Glass [approche géographique]

M. Night Shyamalan, 2019 (États-Unis)

LES SUPER-HÉROS DE LA PÉRIPHÉRIE (GLASS, APPROCHE GÉOGRAPHIQUE) 

Glass, nous a marqué pour bien des raisons. M. Night Shyamalan clôt une trilogie commencée vingt ans plus tôt avec Incassable (2000), puis Split (2017), en faisant une nouvelle fois démonstration de sa grande maîtrise tant du point de vue de la narration que de la mise en scène. De plus, en poursuivant dans le genre des super-héros, dont il a contribué au succès et devenu depuis aussi populaire pour Hollywood que le western d’avant guerre, Shyamalan fait le portrait de personnages très singuliers qu’il déplace sur ses propres territoires thématiques et, ce qui nous intéresse ici tout particulièrement, sur des territoires géographiques assez inattendus.
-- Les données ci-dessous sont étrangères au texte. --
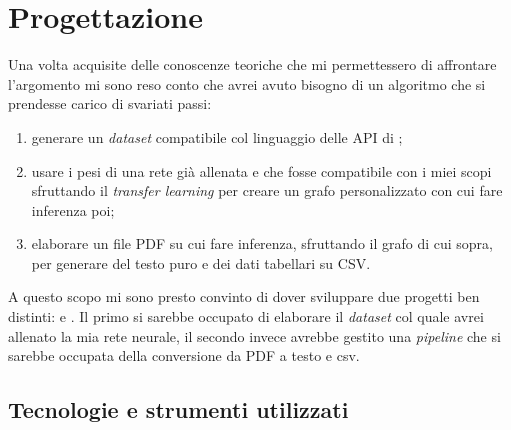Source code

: 

\chapter{Progettazione}
\label{cap:progettazione}

Una volta acquisite delle conoscenze teoriche che mi permettessero di affrontare l'argomento mi sono reso conto che avrei avuto bisogno di un algoritmo che si prendesse carico di svariati passi:
\begin{enumerate}
	\item generare un \textit{dataset} compatibile col linguaggio delle API di \cite{prod:tensorflow};
	\item usare i pesi di una rete già allenata e che fosse compatibile con i miei scopi sfruttando il \textit{transfer learning} per creare un grafo personalizzato con cui fare inferenza poi;
	\item elaborare un file PDF su cui fare inferenza, sfruttando il grafo di cui sopra, per generare del testo puro e dei dati tabellari su CSV.
\end{enumerate}
A questo scopo mi sono presto convinto di dover sviluppare due progetti ben distinti: \cite{prod:TableTrainNet} e \cite{prod:IntelligentOCR}. Il primo si sarebbe occupato di elaborare il \textit{dataset} col quale avrei allenato la mia rete neurale, il secondo invece avrebbe gestito una \textit{pipeline} che si sarebbe occupata della conversione da PDF a testo e csv.

\section{Tecnologie e strumenti utilizzati}
\label{sec:tecnologie-strumenti}
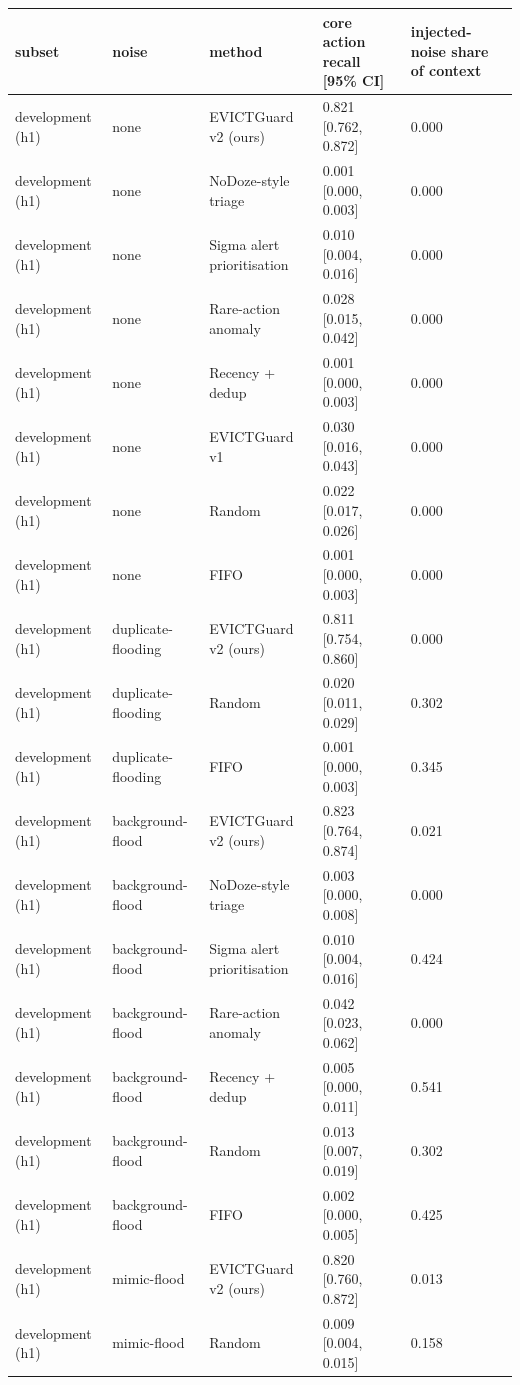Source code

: \begin{tabular}{lllll}
\toprule
subset & noise & method & core action recall [95\% CI] & injected-noise share of context \\
\midrule
development (h1) & none & EVICTGuard v2 (ours) & 0.821 [0.762, 0.872] & 0.000 \\
development (h1) & none & NoDoze-style triage & 0.001 [0.000, 0.003] & 0.000 \\
development (h1) & none & Sigma alert prioritisation & 0.010 [0.004, 0.016] & 0.000 \\
development (h1) & none & Rare-action anomaly & 0.028 [0.015, 0.042] & 0.000 \\
development (h1) & none & Recency + dedup & 0.001 [0.000, 0.003] & 0.000 \\
development (h1) & none & EVICTGuard v1 & 0.030 [0.016, 0.043] & 0.000 \\
development (h1) & none & Random & 0.022 [0.017, 0.026] & 0.000 \\
development (h1) & none & FIFO & 0.001 [0.000, 0.003] & 0.000 \\
development (h1) & duplicate-flooding & EVICTGuard v2 (ours) & 0.811 [0.754, 0.860] & 0.000 \\
development (h1) & duplicate-flooding & Random & 0.020 [0.011, 0.029] & 0.302 \\
development (h1) & duplicate-flooding & FIFO & 0.001 [0.000, 0.003] & 0.345 \\
development (h1) & background-flood & EVICTGuard v2 (ours) & 0.823 [0.764, 0.874] & 0.021 \\
development (h1) & background-flood & NoDoze-style triage & 0.003 [0.000, 0.008] & 0.000 \\
development (h1) & background-flood & Sigma alert prioritisation & 0.010 [0.004, 0.016] & 0.424 \\
development (h1) & background-flood & Rare-action anomaly & 0.042 [0.023, 0.062] & 0.000 \\
development (h1) & background-flood & Recency + dedup & 0.005 [0.000, 0.011] & 0.541 \\
development (h1) & background-flood & Random & 0.013 [0.007, 0.019] & 0.302 \\
development (h1) & background-flood & FIFO & 0.002 [0.000, 0.005] & 0.425 \\
development (h1) & mimic-flood & EVICTGuard v2 (ours) & 0.820 [0.760, 0.872] & 0.013 \\
development (h1) & mimic-flood & Random & 0.009 [0.004, 0.015] & 0.158 \\

\end{tabular}
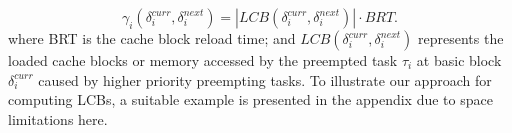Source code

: \begin{equation}\label{eqn:crpd-formula}
    \gamma_{i}(\delta_{i}^{curr},\delta_{i}^{next}) = | \textit{LCB}(\delta_{i}^{curr},\delta_{i}^{next}) | \cdot BRT.
\end{equation}
\noindent
where BRT is the cache block reload time; and \begin{math}\textit{LCB}(\delta_{i}^{curr},\delta_{i}^{next})\end{math} represents the loaded cache blocks or memory accessed by the preempted task \begin{math}\tau_{i}\end{math} at basic block \begin{math}\delta_{i}^{curr}\end{math} caused by higher priority preempting tasks.
To illustrate our approach for computing LCBs, a suitable example is presented in the appendix due to space limitations here.
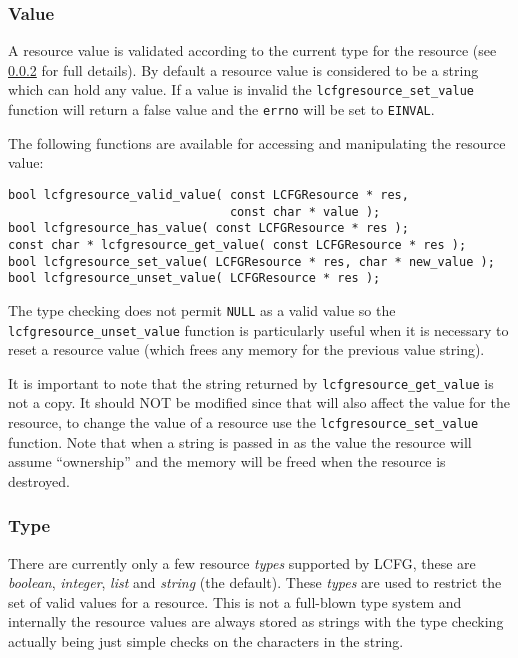 \documentclass[11pt,a4paper,titlepage]{article}
\begin{document}
\subsubsection{Value}
\label{subsec:res_value}

A resource value is validated according to the current type for the
resource (see \ref{subsec:res_type} for full details). By default a resource
value is considered to be a string which can hold any value. If a value
is invalid the \texttt{lcfgresource\_set\_value} function will return a
false value and the \texttt{errno} will be set to \texttt{EINVAL}.

The following functions are available for accessing and manipulating
the resource value:

\begin{verbatim}
bool lcfgresource_valid_value( const LCFGResource * res,
                               const char * value );
bool lcfgresource_has_value( const LCFGResource * res );
const char * lcfgresource_get_value( const LCFGResource * res );
bool lcfgresource_set_value( LCFGResource * res, char * new_value );
bool lcfgresource_unset_value( LCFGResource * res );
\end{verbatim}

The type checking does not permit \texttt{NULL} as a valid value so
the \texttt{lcfgresource\_unset\_value} function is particularly useful
when it is necessary to reset a resource value (which frees any memory
for the previous value string).

It is important to note that the string returned by
\texttt{lcfgresource\_get\_value} is not a copy. It should NOT be
modified since that will also affect the value for the resource, to
change the value of a resource use the \texttt{lcfgresource\_set\_value}
function. Note that when a string is passed in as the value the
resource will assume ``ownership'' and the memory will be freed when
the resource is destroyed.

\subsubsection{Type}
\label{subsec:res_type}

There are currently only a few resource \textit{types} supported by
LCFG, these are \textit{boolean}, \textit{integer}, \textit{list} and
\textit{string} (the default). These \textit{types} are used to
restrict the set of valid values for a resource. This is not a
full-blown type system and internally the resource values are always
stored as strings with the type checking actually being just simple
checks on the characters in the string.
\end{document}
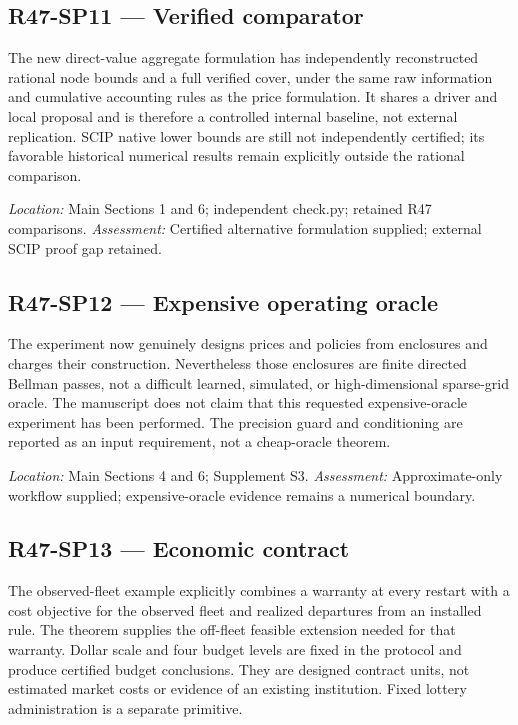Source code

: \subsection{R47-SP11 --- Verified comparator}
The new direct-value aggregate formulation has independently reconstructed rational node bounds and a full verified cover, under the same raw information and cumulative accounting rules as the price formulation. It shares a driver and local proposal and is therefore a controlled internal baseline, not external replication. SCIP native lower bounds are still not independently certified; its favorable historical numerical results remain explicitly outside the rational comparison.

\noindent\emph{Location:} Main Sections 1 and 6; independent check.py; retained R47 comparisons. \emph{Assessment:} Certified alternative formulation supplied; external SCIP proof gap retained.

\subsection{R47-SP12 --- Expensive operating oracle}
The experiment now genuinely designs prices and policies from enclosures and charges their construction. Nevertheless those enclosures are finite directed Bellman passes, not a difficult learned, simulated, or high-dimensional sparse-grid oracle. The manuscript does not claim that this requested expensive-oracle experiment has been performed. The precision guard and conditioning are reported as an input requirement, not a cheap-oracle theorem.

\noindent\emph{Location:} Main Sections 4 and 6; Supplement S3. \emph{Assessment:} Approximate-only workflow supplied; expensive-oracle evidence remains a numerical boundary.

\subsection{R47-SP13 --- Economic contract}
The observed-fleet example explicitly combines a warranty at every restart with a cost objective for the observed fleet and realized departures from an installed rule. The theorem supplies the off-fleet feasible extension needed for that warranty. Dollar scale and four budget levels are fixed in the protocol and produce certified budget conclusions. They are designed contract units, not estimated market costs or evidence of an existing institution. Fixed lottery administration is a separate primitive.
Dans Glass, la superbe perspective qui s’ouvre depuis l’hôpital psychiatrique confronte directement le centre et sa périphérie, le downtown de Philadelphie au loin avec son bouquet de tours modernes et, peut-être à quelques kilomètres (en fait le tournage s’est fait à l’hôpital d’Allentown, plus au Nord de Philadelphie), les bâtiments anciens où est isolée davantage que soignée une poignée de personnes jugées indésirables.

Quand la scène d’affrontement final réunit tous les opposants, Shyamalan laisse de la place à une étreinte entre Casey et la Bête. Pour éviter toute surenchère de violence, la jeune fille tente de calmer le monstre et cherche à retrouver (entre autres personnalités cachées dans le même corps avec la Bête) celle avec laquelle elle s’est davantage liée. On sait très bien à cet endroit que Mr. Glass comme Shyamalan nous ont trompés et que jamais le film ne se finira sur l’apothéose annoncée, ni devant la tour inaugurée, ni même dans l’hyper-centre de la métropole. Quand les deux personnages se serrent l’un l’autre dans les bras devant l’hôpital, la tour Osaka est d’ailleurs laissée à l’arrière-plan. Par cette image avec la skyline de Philadelphie en décor, le réalisateur signifie bien sa volonté de rester avec les marginaux décrits (Elijah, David, Kevin, Casey…), à savoir à la périphérie, comme s’il adoptait directement par l’espace occupé leur propre point de vue. En outre, cet espace périphérique réservé aux individus « brisés » (et néanmoins êtres en tout point extraordinaires) est facilement identifiable avec « le véritable monde » dont parle Elijah Price et celui dont nous parle le réalisateur, un monde où les blessures sont réelles, où les crises politiques ou financières ont un impact sur les populations.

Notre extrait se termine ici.